What the task asks =>
You are asked to copy the entire listing exactly, apart from its pictures.

*****

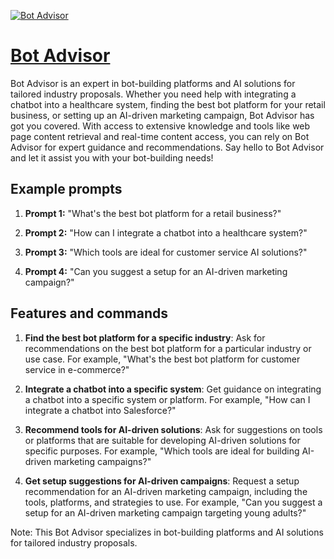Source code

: [![Bot Advisor](https://files.oaiusercontent.com/file-WIVcPoRgA1w8YH7raZ9cEvUd?se=2123-10-18T12%3A43%3A39Z&sp=r&sv=2021-08-06&sr=b&rscc=max-age%3D31536000%2C%20immutable&rscd=attachment%3B%20filename%3Dd1c2d267-58c8-41b6-a61d-c30c29ea1b14.png&sig=vUrSLH8dOwW41mBa45D2oQwbDU%2B6KAueUKO5oDjPkTY%3D)](https://chat.openai.com/g/g-TZTB53IKo-bot-advisor)

# [Bot Advisor](https://chat.openai.com/g/g-TZTB53IKo-bot-advisor)

Bot Advisor is an expert in bot-building platforms and AI solutions for tailored industry proposals. Whether you need help with integrating a chatbot into a healthcare system, finding the best bot platform for your retail business, or setting up an AI-driven marketing campaign, Bot Advisor has got you covered. With access to extensive knowledge and tools like web page content retrieval and real-time content access, you can rely on Bot Advisor for expert guidance and recommendations. Say hello to Bot Advisor and let it assist you with your bot-building needs!

## Example prompts

1. **Prompt 1:** "What's the best bot platform for a retail business?"

2. **Prompt 2:** "How can I integrate a chatbot into a healthcare system?"

3. **Prompt 3:** "Which tools are ideal for customer service AI solutions?"

4. **Prompt 4:** "Can you suggest a setup for an AI-driven marketing campaign?"

## Features and commands

1. **Find the best bot platform for a specific industry**: Ask for recommendations on the best bot platform for a particular industry or use case. For example, "What's the best bot platform for customer service in e-commerce?"

2. **Integrate a chatbot into a specific system**: Get guidance on integrating a chatbot into a specific system or platform. For example, "How can I integrate a chatbot into Salesforce?"

3. **Recommend tools for AI-driven solutions**: Ask for suggestions on tools or platforms that are suitable for developing AI-driven solutions for specific purposes. For example, "Which tools are ideal for building AI-driven marketing campaigns?"

4. **Get setup suggestions for AI-driven campaigns**: Request a setup recommendation for an AI-driven marketing campaign, including the tools, platforms, and strategies to use. For example, "Can you suggest a setup for an AI-driven marketing campaign targeting young adults?"

Note: This Bot Advisor specializes in bot-building platforms and AI solutions for tailored industry proposals.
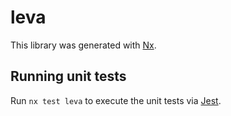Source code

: # leva

This library was generated with [Nx](https://nx.dev).

## Running unit tests

Run `nx test leva` to execute the unit tests via [Jest](https://jestjs.io).
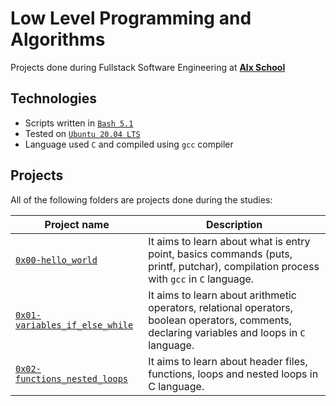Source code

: # Low Level Programming and Algorithms

Projects done during Fullstack Software Engineering at [**Alx School**](https://www.alxafrica.com/)

## Technologies

-   Scripts written in [`Bash 5.1`](https://www.gnu.org/software/bash/)
-   Tested on [`Ubuntu 20.04 LTS`](https://ubuntu.com/download/desktop)
-   Language used `C` and compiled using `gcc` compiler

## Projects

All of the following folders are projects done during the studies:

| Project name                           | Description                                                                                                                          |
| -------------------------------------- | ------------------------------------------------------------------------------------------------------------------------------------ |
| [`0x00-hello_world`](0x00-hello_world) | It aims to learn about what is entry point, basics commands (puts, printf, putchar), compilation process with `gcc` in `C` language. |
| [`0x01-variables_if_else_while`](0x00-variables_if_else_while) | It aims to learn about arithmetic operators, relational operators, boolean operators, comments, declaring variables and loops in `C` language.  |
| [`0x02-functions_nested_loops`](0x02-functions_nested_loops) | It aims to learn about header files, functions, loops and nested loops in C language. |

*****

Finished task =>
Source code

: [![Bot Advisor](https://files.oaiusercontent.com/file-WIVcPoRgA1w8YH7raZ9cEvUd?se=2123-10-18T12%3A43%3A39Z&sp=r&sv=2021-08-06&sr=b&rscc=max-age%3D31536000%2C%20immutable&rscd=attachment%3B%20filename%3Dd1c2d267-58c8-41b6-a61d-c30c29ea1b14.png&sig=vUrSLH8dOwW41mBa45D2oQwbDU%2B6KAueUKO5oDjPkTY%3D)](https://chat.openai.com/g/g-TZTB53IKo-bot-advisor)

# [Bot Advisor](https://chat.openai.com/g/g-TZTB53IKo-bot-advisor)

Bot Advisor is an expert in bot-building platforms and AI solutions for tailored industry proposals. Whether you need help with integrating a chatbot into a healthcare system, finding the best bot platform for your retail business, or setting up an AI-driven marketing campaign, Bot Advisor has got you covered. With access to extensive knowledge and tools like web page content retrieval and real-time content access, you can rely on Bot Advisor for expert guidance and recommendations. Say hello to Bot Advisor and let it assist you with your bot-building needs!

## Example prompts

1. **Prompt 1:** "What's the best bot platform for a retail business?"

2. **Prompt 2:** "How can I integrate a chatbot into a healthcare system?"

3. **Prompt 3:** "Which tools are ideal for customer service AI solutions?"

4. **Prompt 4:** "Can you suggest a setup for an AI-driven marketing campaign?"

## Features and commands

1. **Find the best bot platform for a specific industry**: Ask for recommendations on the best bot platform for a particular industry or use case. For example, "What's the best bot platform for customer service in e-commerce?"

2. **Integrate a chatbot into a specific system**: Get guidance on integrating a chatbot into a specific system or platform. For example, "How can I integrate a chatbot into Salesforce?"

3. **Recommend tools for AI-driven solutions**: Ask for suggestions on tools or platforms that are suitable for developing AI-driven solutions for specific purposes. For example, "Which tools are ideal for building AI-driven marketing campaigns?"

4. **Get setup suggestions for AI-driven campaigns**: Request a setup recommendation for an AI-driven marketing campaign, including the tools, platforms, and strategies to use. For example, "Can you suggest a setup for an AI-driven marketing campaign targeting young adults?"

Note: This Bot Advisor specializes in bot-building platforms and AI solutions for tailored industry proposals.
Source code

: # leva

This library was generated with [Nx](https://nx.dev).

## Running unit tests

Run `nx test leva` to execute the unit tests via [Jest](https://jestjs.io).
Source code

: # Low Level Programming and Algorithms

Projects done during Fullstack Software Engineering at [**Alx School**](https://www.alxafrica.com/)

## Technologies

-   Scripts written in [`Bash 5.1`](https://www.gnu.org/software/bash/)
-   Tested on [`Ubuntu 20.04 LTS`](https://ubuntu.com/download/desktop)
-   Language used `C` and compiled using `gcc` compiler

## Projects

All of the following folders are projects done during the studies:

| Project name                           | Description                                                                                                                          |
| -------------------------------------- | ------------------------------------------------------------------------------------------------------------------------------------ |
| [`0x00-hello_world`](0x00-hello_world) | It aims to learn about what is entry point, basics commands (puts, printf, putchar), compilation process with `gcc` in `C` language. |
| [`0x01-variables_if_else_while`](0x00-variables_if_else_while) | It aims to learn about arithmetic operators, relational operators, boolean operators, comments, declaring variables and loops in `C` language.  |
| [`0x02-functions_nested_loops`](0x02-functions_nested_loops) | It aims to learn about header files, functions, loops and nested loops in C language. |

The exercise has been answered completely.